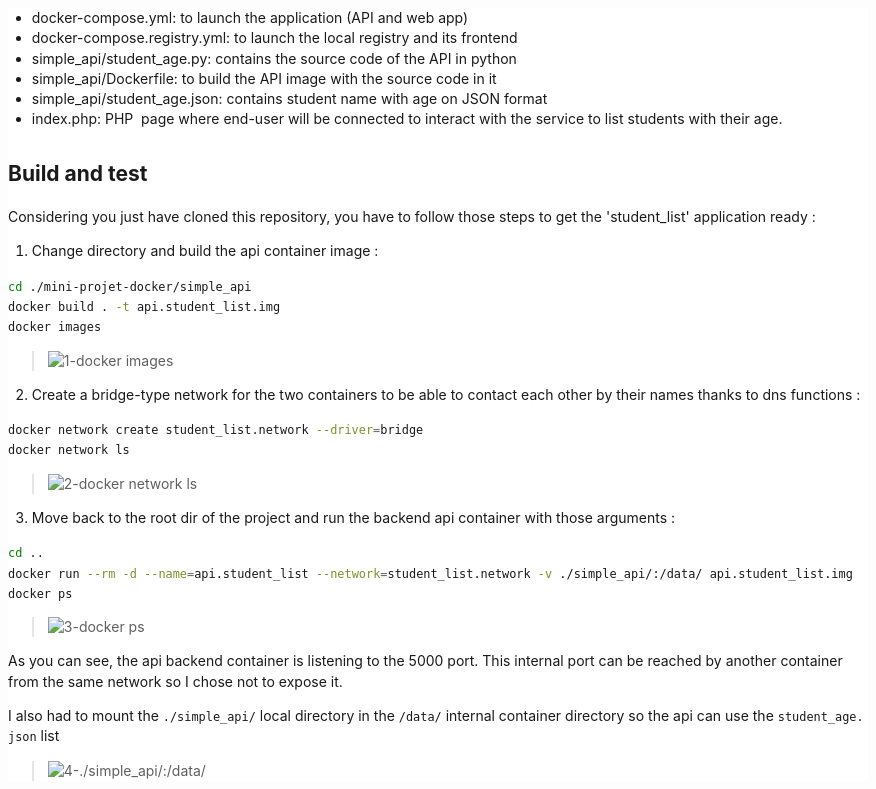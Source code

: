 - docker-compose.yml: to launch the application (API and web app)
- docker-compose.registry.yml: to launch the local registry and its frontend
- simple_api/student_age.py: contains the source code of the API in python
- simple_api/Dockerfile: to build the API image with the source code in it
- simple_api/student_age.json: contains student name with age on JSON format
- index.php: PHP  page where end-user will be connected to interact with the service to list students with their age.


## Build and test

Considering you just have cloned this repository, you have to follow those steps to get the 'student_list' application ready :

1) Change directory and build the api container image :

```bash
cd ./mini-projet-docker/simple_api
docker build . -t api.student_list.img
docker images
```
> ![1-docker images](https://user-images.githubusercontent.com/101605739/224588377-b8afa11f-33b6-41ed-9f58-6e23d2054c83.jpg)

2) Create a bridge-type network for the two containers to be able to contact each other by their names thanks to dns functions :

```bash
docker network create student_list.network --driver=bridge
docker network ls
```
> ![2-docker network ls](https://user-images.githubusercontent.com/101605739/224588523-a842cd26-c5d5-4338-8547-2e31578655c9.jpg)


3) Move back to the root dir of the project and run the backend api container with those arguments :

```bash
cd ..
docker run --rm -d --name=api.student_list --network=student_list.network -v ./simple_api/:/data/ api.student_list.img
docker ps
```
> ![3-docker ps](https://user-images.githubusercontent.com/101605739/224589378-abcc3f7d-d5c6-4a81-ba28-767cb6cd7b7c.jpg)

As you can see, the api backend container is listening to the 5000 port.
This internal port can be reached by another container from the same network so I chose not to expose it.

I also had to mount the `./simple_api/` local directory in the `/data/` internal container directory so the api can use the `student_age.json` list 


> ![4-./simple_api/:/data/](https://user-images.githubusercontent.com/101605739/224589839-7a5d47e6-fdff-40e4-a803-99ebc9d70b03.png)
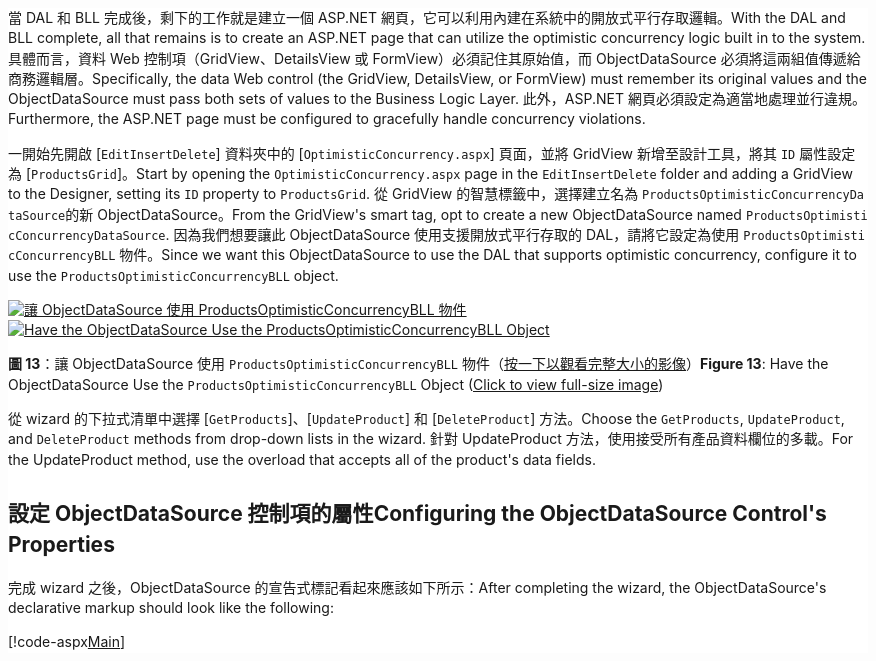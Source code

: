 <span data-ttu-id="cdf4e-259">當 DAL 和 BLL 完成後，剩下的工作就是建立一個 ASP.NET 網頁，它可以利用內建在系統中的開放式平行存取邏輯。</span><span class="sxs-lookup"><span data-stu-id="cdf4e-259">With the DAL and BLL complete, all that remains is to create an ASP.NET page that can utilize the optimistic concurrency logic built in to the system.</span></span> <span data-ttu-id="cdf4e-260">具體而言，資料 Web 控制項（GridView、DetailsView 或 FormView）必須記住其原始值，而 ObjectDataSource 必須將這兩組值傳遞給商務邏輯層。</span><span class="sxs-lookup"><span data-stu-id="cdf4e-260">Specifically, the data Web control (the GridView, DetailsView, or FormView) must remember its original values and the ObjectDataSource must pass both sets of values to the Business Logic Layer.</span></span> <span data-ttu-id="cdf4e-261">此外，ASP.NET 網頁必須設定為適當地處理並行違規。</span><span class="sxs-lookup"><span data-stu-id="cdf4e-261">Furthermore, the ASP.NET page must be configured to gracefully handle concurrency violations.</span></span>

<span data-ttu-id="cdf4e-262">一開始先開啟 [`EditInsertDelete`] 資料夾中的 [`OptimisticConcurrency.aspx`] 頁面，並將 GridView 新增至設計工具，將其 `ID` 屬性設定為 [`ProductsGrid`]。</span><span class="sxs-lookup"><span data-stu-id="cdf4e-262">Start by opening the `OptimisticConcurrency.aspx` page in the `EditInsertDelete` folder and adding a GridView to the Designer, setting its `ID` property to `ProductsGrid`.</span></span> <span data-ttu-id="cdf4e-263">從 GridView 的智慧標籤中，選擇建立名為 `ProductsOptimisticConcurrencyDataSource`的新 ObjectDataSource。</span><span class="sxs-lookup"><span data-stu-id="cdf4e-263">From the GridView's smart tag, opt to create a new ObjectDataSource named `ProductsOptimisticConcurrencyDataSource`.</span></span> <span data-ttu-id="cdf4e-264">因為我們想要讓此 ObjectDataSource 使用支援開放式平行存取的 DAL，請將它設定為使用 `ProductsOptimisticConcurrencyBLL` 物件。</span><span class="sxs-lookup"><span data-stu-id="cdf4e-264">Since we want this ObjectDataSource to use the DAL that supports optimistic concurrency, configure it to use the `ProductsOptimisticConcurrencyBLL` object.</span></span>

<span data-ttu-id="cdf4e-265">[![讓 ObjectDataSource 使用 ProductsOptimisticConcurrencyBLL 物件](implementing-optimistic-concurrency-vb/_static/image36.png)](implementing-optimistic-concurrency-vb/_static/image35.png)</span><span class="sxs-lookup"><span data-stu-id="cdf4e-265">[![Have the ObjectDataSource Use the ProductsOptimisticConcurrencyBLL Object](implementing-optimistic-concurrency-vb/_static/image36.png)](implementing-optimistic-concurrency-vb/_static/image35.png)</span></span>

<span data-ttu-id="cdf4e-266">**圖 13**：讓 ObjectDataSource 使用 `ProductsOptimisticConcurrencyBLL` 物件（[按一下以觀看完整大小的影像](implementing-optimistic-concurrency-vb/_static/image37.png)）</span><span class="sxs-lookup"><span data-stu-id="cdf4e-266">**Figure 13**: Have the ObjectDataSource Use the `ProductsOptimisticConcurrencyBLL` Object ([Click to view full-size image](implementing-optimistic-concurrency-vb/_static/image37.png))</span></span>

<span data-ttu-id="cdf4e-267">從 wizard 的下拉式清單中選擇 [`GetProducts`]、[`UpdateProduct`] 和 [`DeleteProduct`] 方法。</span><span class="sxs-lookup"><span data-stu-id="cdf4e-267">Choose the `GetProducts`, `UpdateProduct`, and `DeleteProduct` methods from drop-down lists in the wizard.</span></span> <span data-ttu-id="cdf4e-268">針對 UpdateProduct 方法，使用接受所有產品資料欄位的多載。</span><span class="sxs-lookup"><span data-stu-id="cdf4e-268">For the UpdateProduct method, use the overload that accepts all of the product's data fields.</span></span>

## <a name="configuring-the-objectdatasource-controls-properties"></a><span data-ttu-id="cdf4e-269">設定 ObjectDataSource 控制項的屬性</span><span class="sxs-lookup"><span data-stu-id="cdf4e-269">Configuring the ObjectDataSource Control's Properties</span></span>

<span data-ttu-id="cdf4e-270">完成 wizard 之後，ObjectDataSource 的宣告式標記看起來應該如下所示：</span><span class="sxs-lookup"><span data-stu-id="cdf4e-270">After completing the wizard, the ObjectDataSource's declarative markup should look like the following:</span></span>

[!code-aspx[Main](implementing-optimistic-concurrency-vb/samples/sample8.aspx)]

○ ○ ○ ○

Restate the data word for word without pictures.

RESPONSE:
Source code

: - docker-compose.yml: to launch the application (API and web app)
- docker-compose.registry.yml: to launch the local registry and its frontend
- simple_api/student_age.py: contains the source code of the API in python
- simple_api/Dockerfile: to build the API image with the source code in it
- simple_api/student_age.json: contains student name with age on JSON format
- index.php: PHP  page where end-user will be connected to interact with the service to list students with their age.


## Build and test

Considering you just have cloned this repository, you have to follow those steps to get the 'student_list' application ready :

1) Change directory and build the api container image :

```bash
cd ./mini-projet-docker/simple_api
docker build . -t api.student_list.img
docker images
```
> ![1-docker images](https://user-images.githubusercontent.com/101605739/224588377-b8afa11f-33b6-41ed-9f58-6e23d2054c83.jpg)

2) Create a bridge-type network for the two containers to be able to contact each other by their names thanks to dns functions :

```bash
docker network create student_list.network --driver=bridge
docker network ls
```
> ![2-docker network ls](https://user-images.githubusercontent.com/101605739/224588523-a842cd26-c5d5-4338-8547-2e31578655c9.jpg)


3) Move back to the root dir of the project and run the backend api container with those arguments :

```bash
cd ..
docker run --rm -d --name=api.student_list --network=student_list.network -v ./simple_api/:/data/ api.student_list.img
docker ps
```
> ![3-docker ps](https://user-images.githubusercontent.com/101605739/224589378-abcc3f7d-d5c6-4a81-ba28-767cb6cd7b7c.jpg)

As you can see, the api backend container is listening to the 5000 port.
This internal port can be reached by another container from the same network so I chose not to expose it.

I also had to mount the `./simple_api/` local directory in the `/data/` internal container directory so the api can use the `student_age.json` list 


> ![4-./simple_api/:/data/](https://user-images.githubusercontent.com/101605739/224589839-7a5d47e6-fdff-40e4-a803-99ebc9d70b03.png)
Source code

: <span data-ttu-id="cdf4e-259">當 DAL 和 BLL 完成後，剩下的工作就是建立一個 ASP.NET 網頁，它可以利用內建在系統中的開放式平行存取邏輯。</span><span class="sxs-lookup"><span data-stu-id="cdf4e-259">With the DAL and BLL complete, all that remains is to create an ASP.NET page that can utilize the optimistic concurrency logic built in to the system.</span></span> <span data-ttu-id="cdf4e-260">具體而言，資料 Web 控制項（GridView、DetailsView 或 FormView）必須記住其原始值，而 ObjectDataSource 必須將這兩組值傳遞給商務邏輯層。</span><span class="sxs-lookup"><span data-stu-id="cdf4e-260">Specifically, the data Web control (the GridView, DetailsView, or FormView) must remember its original values and the ObjectDataSource must pass both sets of values to the Business Logic Layer.</span></span> <span data-ttu-id="cdf4e-261">此外，ASP.NET 網頁必須設定為適當地處理並行違規。</span><span class="sxs-lookup"><span data-stu-id="cdf4e-261">Furthermore, the ASP.NET page must be configured to gracefully handle concurrency violations.</span></span>

<span data-ttu-id="cdf4e-262">一開始先開啟 [`EditInsertDelete`] 資料夾中的 [`OptimisticConcurrency.aspx`] 頁面，並將 GridView 新增至設計工具，將其 `ID` 屬性設定為 [`ProductsGrid`]。</span><span class="sxs-lookup"><span data-stu-id="cdf4e-262">Start by opening the `OptimisticConcurrency.aspx` page in the `EditInsertDelete` folder and adding a GridView to the Designer, setting its `ID` property to `ProductsGrid`.</span></span> <span data-ttu-id="cdf4e-263">從 GridView 的智慧標籤中，選擇建立名為 `ProductsOptimisticConcurrencyDataSource`的新 ObjectDataSource。</span><span class="sxs-lookup"><span data-stu-id="cdf4e-263">From the GridView's smart tag, opt to create a new ObjectDataSource named `ProductsOptimisticConcurrencyDataSource`.</span></span> <span data-ttu-id="cdf4e-264">因為我們想要讓此 ObjectDataSource 使用支援開放式平行存取的 DAL，請將它設定為使用 `ProductsOptimisticConcurrencyBLL` 物件。</span><span class="sxs-lookup"><span data-stu-id="cdf4e-264">Since we want this ObjectDataSource to use the DAL that supports optimistic concurrency, configure it to use the `ProductsOptimisticConcurrencyBLL` object.</span></span>

<span data-ttu-id="cdf4e-265">[![讓 ObjectDataSource 使用 ProductsOptimisticConcurrencyBLL 物件](implementing-optimistic-concurrency-vb/_static/image36.png)](implementing-optimistic-concurrency-vb/_static/image35.png)</span><span class="sxs-lookup"><span data-stu-id="cdf4e-265">[![Have the ObjectDataSource Use the ProductsOptimisticConcurrencyBLL Object](implementing-optimistic-concurrency-vb/_static/image36.png)](implementing-optimistic-concurrency-vb/_static/image35.png)</span></span>

<span data-ttu-id="cdf4e-266">**圖 13**：讓 ObjectDataSource 使用 `ProductsOptimisticConcurrencyBLL` 物件（[按一下以觀看完整大小的影像](implementing-optimistic-concurrency-vb/_static/image37.png)）</span><span class="sxs-lookup"><span data-stu-id="cdf4e-266">**Figure 13**: Have the ObjectDataSource Use the `ProductsOptimisticConcurrencyBLL` Object ([Click to view full-size image](implementing-optimistic-concurrency-vb/_static/image37.png))</span></span>

<span data-ttu-id="cdf4e-267">從 wizard 的下拉式清單中選擇 [`GetProducts`]、[`UpdateProduct`] 和 [`DeleteProduct`] 方法。</span><span class="sxs-lookup"><span data-stu-id="cdf4e-267">Choose the `GetProducts`, `UpdateProduct`, and `DeleteProduct` methods from drop-down lists in the wizard.</span></span> <span data-ttu-id="cdf4e-268">針對 UpdateProduct 方法，使用接受所有產品資料欄位的多載。</span><span class="sxs-lookup"><span data-stu-id="cdf4e-268">For the UpdateProduct method, use the overload that accepts all of the product's data fields.</span></span>

## <a name="configuring-the-objectdatasource-controls-properties"></a><span data-ttu-id="cdf4e-269">設定 ObjectDataSource 控制項的屬性</span><span class="sxs-lookup"><span data-stu-id="cdf4e-269">Configuring the ObjectDataSource Control's Properties</span></span>

<span data-ttu-id="cdf4e-270">完成 wizard 之後，ObjectDataSource 的宣告式標記看起來應該如下所示：</span><span class="sxs-lookup"><span data-stu-id="cdf4e-270">After completing the wizard, the ObjectDataSource's declarative markup should look like the following:</span></span>

[!code-aspx[Main](implementing-optimistic-concurrency-vb/samples/sample8.aspx)]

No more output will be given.